EXERCISE INSTRUCTIONS: Your job is to return every line in the data holding the string "step".

[Data items]
────

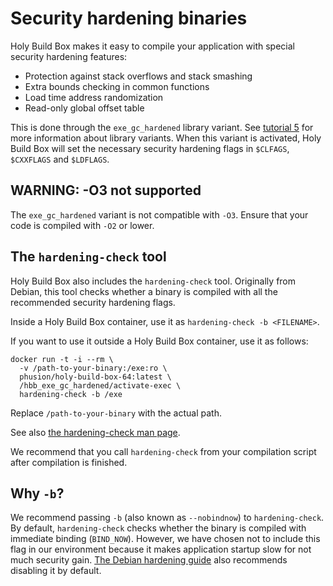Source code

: # Security hardening binaries

Holy Build Box makes it easy to compile your application with special security hardening features:

 * Protection against stack overflows and stack smashing
 * Extra bounds checking in common functions
 * Load time address randomization
 * Read-only global offset table

This is done through the `exe_gc_hardened` library variant. See [tutorial 5](TUTORIAL-5-LIBRARY-VARIANTS) for more information about library variants. When this variant is activated, Holy Build Box will set the necessary security hardening flags in `$CLFAGS`, `$CXXFLAGS` and `$LDFLAGS`.

## WARNING: -O3 not supported

The `exe_gc_hardened` variant is not compatible with `-O3`. Ensure that your code is compiled with `-O2` or lower.

## The `hardening-check` tool

Holy Build Box also includes the `hardening-check` tool. Originally from Debian, this tool checks whether a binary is compiled with all the recommended security hardening flags.

Inside a Holy Build Box container, use it as `hardening-check -b <FILENAME>`.

If you want to use it outside a Holy Build Box container, use it as follows:

    docker run -t -i --rm \
      -v /path-to-your-binary:/exe:ro \
      phusion/holy-build-box-64:latest \
      /hbb_exe_gc_hardened/activate-exec \
      hardening-check -b /exe

Replace `/path-to-your-binary` with the actual path.

See also [the hardening-check man page](http://manpages.ubuntu.com/manpages/trusty/man1/hardening-check.1.html).

We recommend that you call `hardening-check` from your compilation script after compilation is finished.

## Why `-b`?

We recommend passing `-b` (also known as `--nobindnow`) to `hardening-check`. By default, `hardening-check` checks whether the binary is compiled with immediate binding (`BIND_NOW`). However, we have chosen not to include this flag in our environment because it makes application startup slow for not much security gain. [The Debian hardening guide](https://wiki.debian.org/HardeningWalkthrough) also recommends disabling it by default.
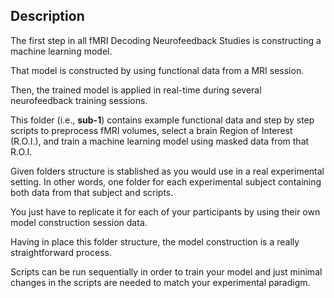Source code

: ## Description

The first step in all fMRI Decoding Neurofeedback Studies is constructing a machine learning model.

That model is constructed by using functional data from a MRI session.

Then, the trained model is applied in real-time during several neurofeedback training sessions.

This folder (i.e., **sub-1**) contains example functional data and step by step scripts to preprocess fMRI volumes, select a brain Region of Interest (R.O.I.), and train a machine learning model using masked data from that R.O.I.

Given folders structure is stablished as you would use in a real experimental setting. In other words, one folder for each experimental subject containing both data from that subject and scripts.

You just have to replicate it for each of your participants by using their own model construction session data.

Having in place this folder structure, the model construction is a really straightforward process.

Scripts can be run sequentially in order to train your model and just minimal changes in the scripts are needed to match your experimental paradigm.

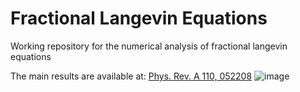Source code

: # Fractional Langevin Equations
Working repository for the numerical analysis of fractional langevin equations

The main results are available at: [Phys. Rev. A 110, 052208](https://journals.aps.org/pra/abstract/10.1103/PhysRevA.110.052208)
![image](graphical_abstract.png)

────

TASK OUTPUT:
The first step in all fMRI Decoding Neurofeedback Studies is constructing a machine learning model.
This folder (i.e., **sub-1**) contains example functional data and step by step scripts to preprocess fMRI volumes, select a brain Region of Interest (R.O.I.), and train a machine learning model using masked data from that R.O.I.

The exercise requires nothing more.